Stored data entries
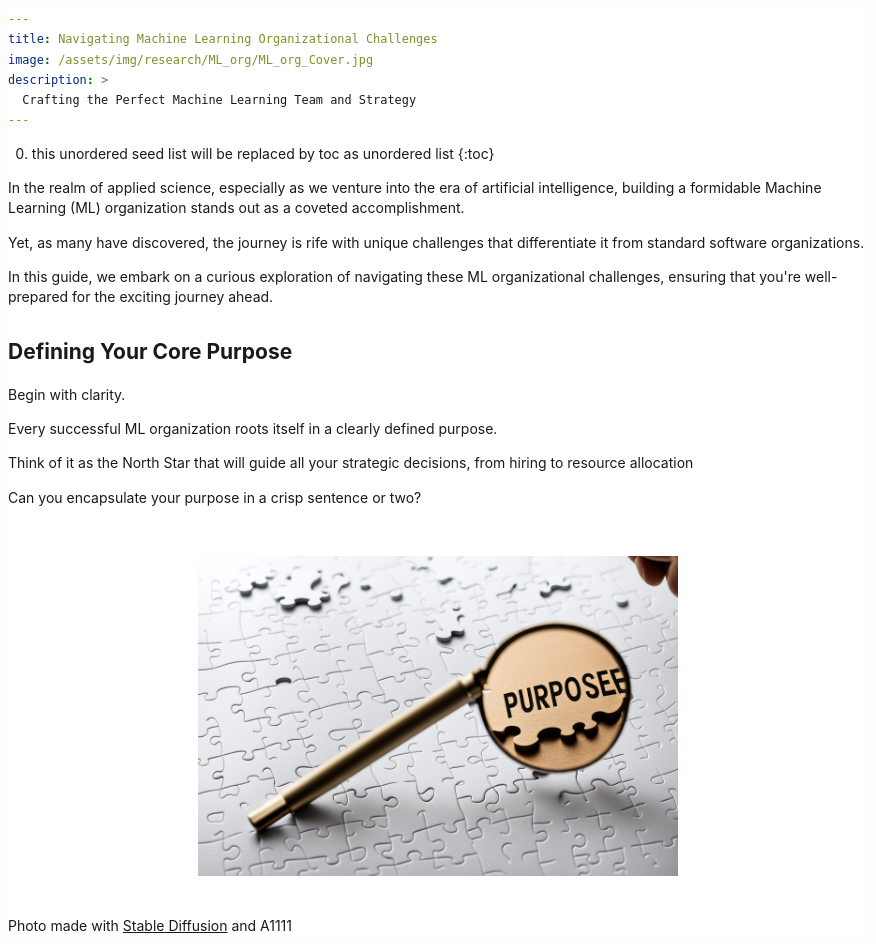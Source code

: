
 ```yaml
---
title: Navigating Machine Learning Organizational Challenges
image: /assets/img/research/ML_org/ML_org_Cover.jpg
description: >
  Crafting the Perfect Machine Learning Team and Strategy
---
```


0. this unordered seed list will be replaced by toc as unordered list
{:toc}


In the realm of applied science, especially as we venture into the era of artificial intelligence, building a formidable Machine Learning (ML) organization stands out as a coveted accomplishment.

Yet, as many have discovered, the journey is rife with unique challenges that differentiate it from standard software organizations.

In this guide, we embark on a curious exploration of navigating these ML organizational challenges, ensuring that you're well-prepared for the exciting journey ahead.




## Defining Your Core Purpose

Begin with clarity.

Every successful ML organization roots itself in a clearly defined purpose.

Think of it as the North Star that will guide all your strategic decisions, from hiring to resource allocation

Can you encapsulate your purpose in a crisp sentence or two?

<br>
<p align="center"><img src="/assets/img/research/ML_org/img1.png" alt="Christian Haller fig1" style="width:480px"></p>
<br>
Photo made with <a href="https://unsplash.com/@susan_wilkinson">Stable Diffusion</a> and A1111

• WHAT TO PRODUCE: What lines in the data above contain the word "from"? Show them all.

• WRITTEN RESPONSE:
Yet, as many have discovered, the journey is rife with unique challenges that differentiate it from standard software organizations.
Think of it as the North Star that will guide all your strategic decisions, from hiring to resource allocation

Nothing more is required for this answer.